The county redistricting plan proposed by Payson Mayor Ray Schum is the only one that gives northern Gila County the chance to gain a second supervisor, the Town Council was told Thursday evening.
The mayor's plan, referred to as Plan 1, would create two "urbanized" districts the Payson and Globe areas and a third rural district made up of the rest of the county. The other two plans chosen as finalists, and a fourth plan recently brought before the committee, would, according to Schum, split Payson into two separate districts or otherwise dilute the Rim country's voting strength.
"The other plans do not give us the opportunity to have more than one supervisor from up here," said Jim White, who made the redistricting presentation on the mayor's behalf at the council meeting.
Plan 2, the one favored by southern Gila County, takes Precinct 2 from the middle of Payson and "moves it to Globe-Miami 85 miles away," White said.
"They have nothing in common," he said. "They have no reason to vote in that district."
Star Valley residents would stay in District 1 with Payson, under the mayor's plan.
The council unanimously approved a resolution endorsing Schum's plan that emphasizes its adherence to "the major principles for redistricting," including keeping "cities, towns, school districts and other governmental jurisdictions whole within a district."
The county is required by federal law to draw new supervisor electoral district boundaries within 10 percent of one another in population, based on the results of the 2000 census. Those results indicate that the existing District 1, which encompasses most of the Rim country, now has 21,844 residents, while Districts 2 and 3 to the south have only 13,778 and 15,713 residents respectively.
Schum and White are making redistricting presentations to civic organizations, church groups and other organizations throughout the community.
The council also received a final report from the Ad Hoc Debt Management Committee, a body charged with prioritizing street capital improvement projects to be potentially accelerated through debt financing. The committee recommended that voters be asked whether bonds should be issued to speed up the following projects:
$1 million for Manzanita Drive from Highway 260 to Timber Drive.
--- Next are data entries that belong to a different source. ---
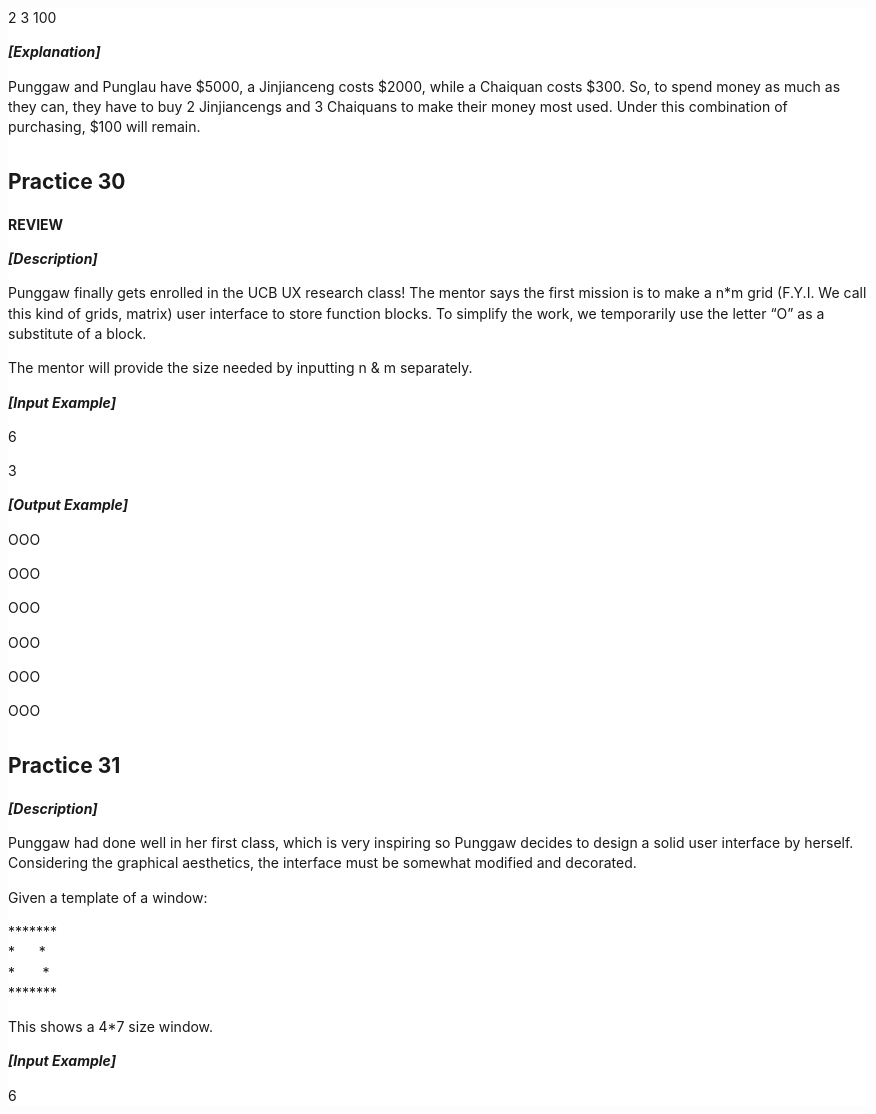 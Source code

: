 2 3 100

**_\[Explanation\]_**

Punggaw and Punglau have $5000, a Jinjianceng costs $2000, while a Chaiquan costs $300. So, to spend money as much as they can, they have to buy 2 Jinjiancengs and 3 Chaiquans to make their money most used. Under this combination of purchasing, $100 will remain.

## Practice 30

**REVIEW**

**_\[Description\]_**

Punggaw finally gets enrolled in the UCB UX research class! The mentor says the first mission is to make a n*m grid (F.Y.I. We call this kind of grids, matrix) user interface to store function blocks. To simplify the work, we temporarily use the letter “O” as a substitute of a block.

The mentor will provide the size needed by inputting n & m separately.

**_\[Input Example\]_**

6

3

**_\[Output Example\]_**

OOO

OOO

OOO

OOO

OOO

OOO

## Practice 31

**_\[Description\]_**

Punggaw had done well in her first class, which is very inspiring so Punggaw decides to design a solid user interface by herself. Considering the graphical aesthetics, the interface must be somewhat modified and decorated.

Given a template of a window:

\*\*\*\*\*\*\*<br>
*        \*<br>
*       \*<br>
\*\*\*\*\*\*\*

This shows a 4*7 size window.

**_\[Input Example\]_**

6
$1 million for upgrading various neighborhood streets not accepted by the town for maintenance where property owners are willing to pay 50 percent of the cost.
$975,000 for McLane Road from Forest Drive to Airport Road.
$785,000 for South Mud Springs Road from Highway 260 to Frontier Drive.
The committee further recommended a second bond proposition be presented to voters with two years to accelerate improvements to East Bonita Street, Airline Road, East Frontier Street and St. Philips Street.
Other recommendations included shade covering for the Payson Event Center paid for by user charges and bed tax revenues, and the creation of a permanent special water resources committee to make recommendations on water issues.